━━ EXTRACTED DATA ━━

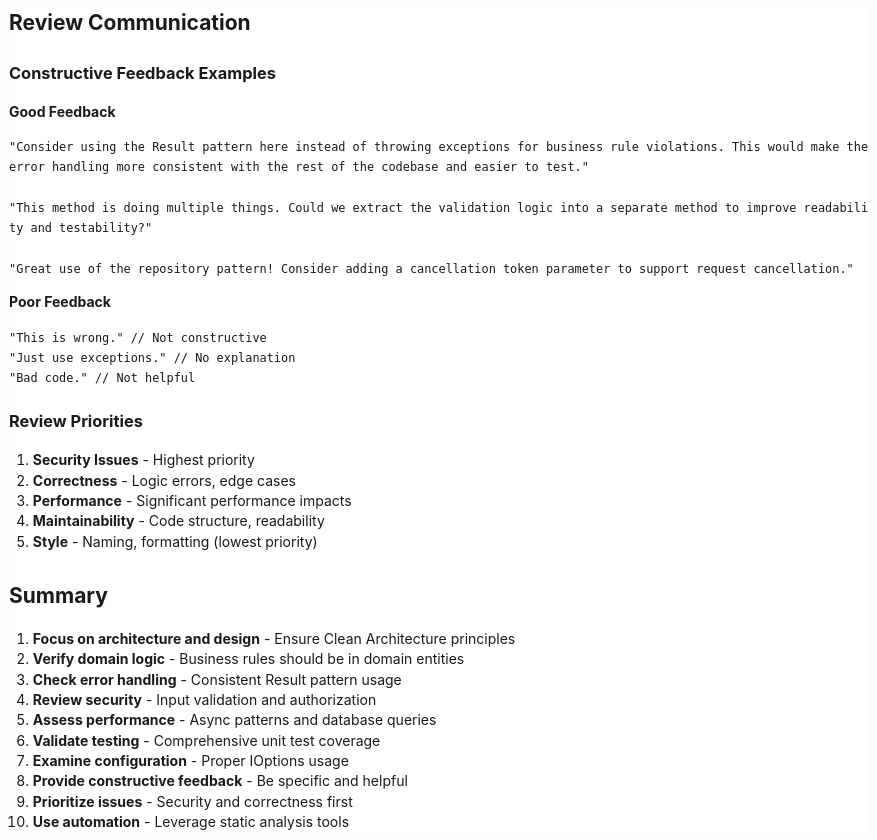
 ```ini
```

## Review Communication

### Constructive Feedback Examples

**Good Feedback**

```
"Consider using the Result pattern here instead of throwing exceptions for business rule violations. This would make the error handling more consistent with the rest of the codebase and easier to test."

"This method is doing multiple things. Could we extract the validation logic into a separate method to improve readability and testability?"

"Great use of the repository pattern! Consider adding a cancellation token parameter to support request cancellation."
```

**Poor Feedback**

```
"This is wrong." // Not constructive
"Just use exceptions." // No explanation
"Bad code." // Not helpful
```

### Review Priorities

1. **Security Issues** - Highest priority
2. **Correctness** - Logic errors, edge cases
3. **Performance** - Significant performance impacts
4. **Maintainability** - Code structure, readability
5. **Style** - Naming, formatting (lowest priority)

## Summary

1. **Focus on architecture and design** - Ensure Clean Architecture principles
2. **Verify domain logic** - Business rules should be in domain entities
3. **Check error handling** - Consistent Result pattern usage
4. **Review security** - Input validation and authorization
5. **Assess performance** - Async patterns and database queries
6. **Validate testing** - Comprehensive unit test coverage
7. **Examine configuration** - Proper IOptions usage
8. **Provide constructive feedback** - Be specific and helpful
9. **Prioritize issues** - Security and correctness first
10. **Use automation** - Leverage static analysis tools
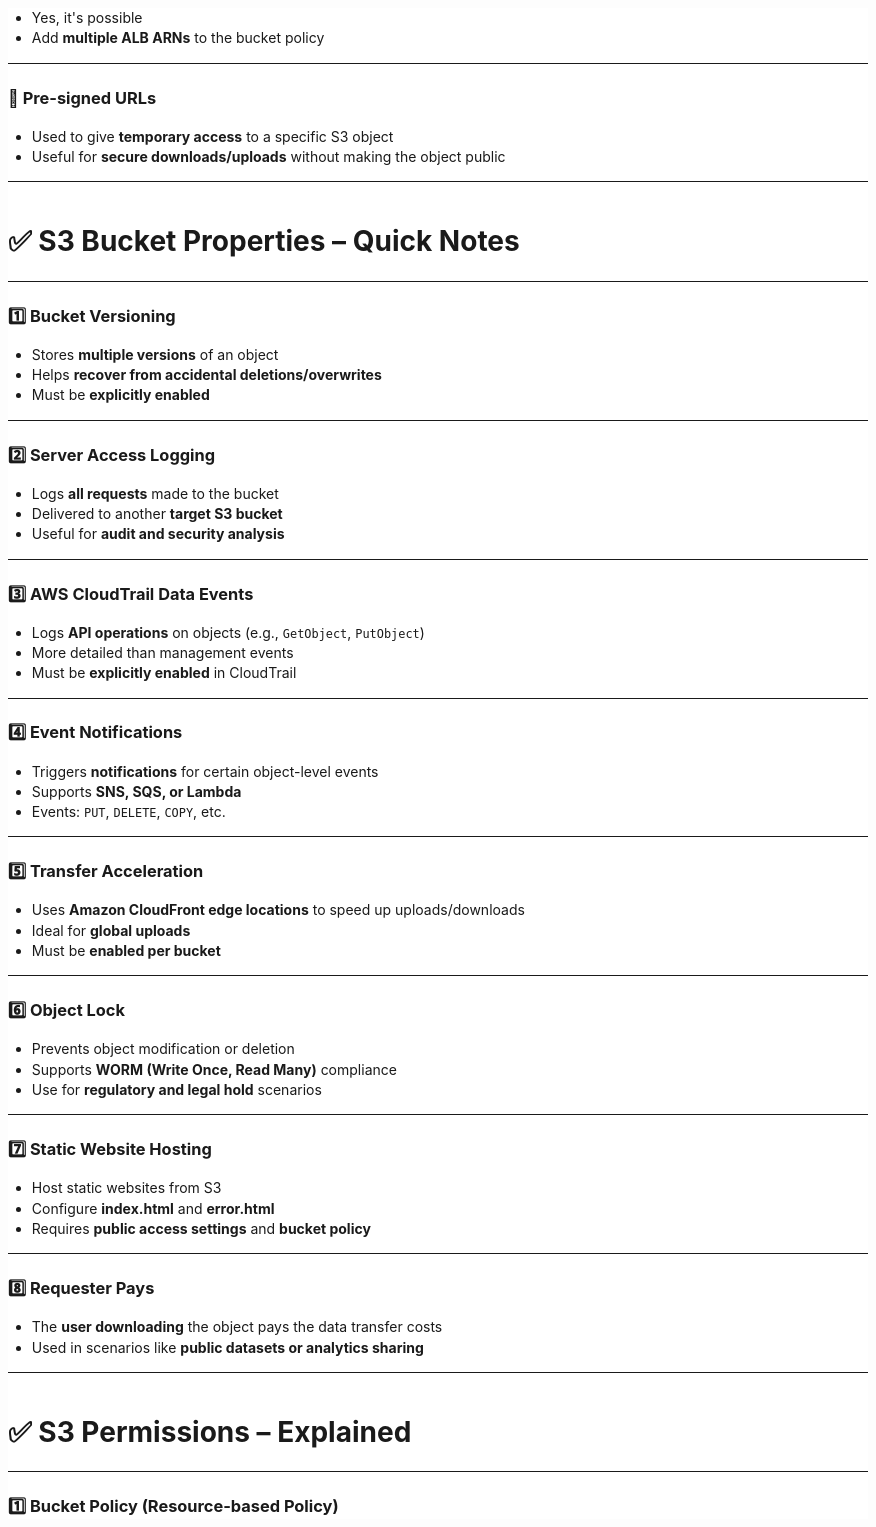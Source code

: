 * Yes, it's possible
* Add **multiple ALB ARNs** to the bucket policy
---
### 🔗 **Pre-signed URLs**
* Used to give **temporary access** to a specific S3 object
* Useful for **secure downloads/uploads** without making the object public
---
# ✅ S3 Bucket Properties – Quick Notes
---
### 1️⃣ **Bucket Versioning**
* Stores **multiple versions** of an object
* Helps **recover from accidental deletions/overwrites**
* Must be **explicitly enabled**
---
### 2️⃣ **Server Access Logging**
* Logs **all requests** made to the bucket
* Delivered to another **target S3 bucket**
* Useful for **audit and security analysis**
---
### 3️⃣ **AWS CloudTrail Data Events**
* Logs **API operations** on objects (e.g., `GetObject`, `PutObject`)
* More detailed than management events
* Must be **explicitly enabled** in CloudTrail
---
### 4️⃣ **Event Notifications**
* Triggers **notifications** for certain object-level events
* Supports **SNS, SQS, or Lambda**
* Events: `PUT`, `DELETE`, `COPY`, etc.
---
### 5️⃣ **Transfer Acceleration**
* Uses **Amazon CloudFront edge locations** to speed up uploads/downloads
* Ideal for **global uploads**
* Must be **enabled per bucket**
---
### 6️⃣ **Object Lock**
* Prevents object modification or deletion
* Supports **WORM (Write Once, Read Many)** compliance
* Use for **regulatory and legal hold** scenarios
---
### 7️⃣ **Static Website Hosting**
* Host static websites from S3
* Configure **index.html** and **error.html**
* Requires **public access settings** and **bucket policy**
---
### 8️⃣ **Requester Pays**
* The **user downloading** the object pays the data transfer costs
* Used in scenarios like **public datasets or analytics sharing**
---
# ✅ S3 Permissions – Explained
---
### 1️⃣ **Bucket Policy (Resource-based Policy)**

━━━

**TASK GOAL:**
Each line of the entries above that contains "public" is to be copied.

**RESULT OF THE EXERCISE:**
* Useful for **secure downloads/uploads** without making the object public
* Requires **public access settings** and **bucket policy**
* Used in scenarios like **public datasets or analytics sharing**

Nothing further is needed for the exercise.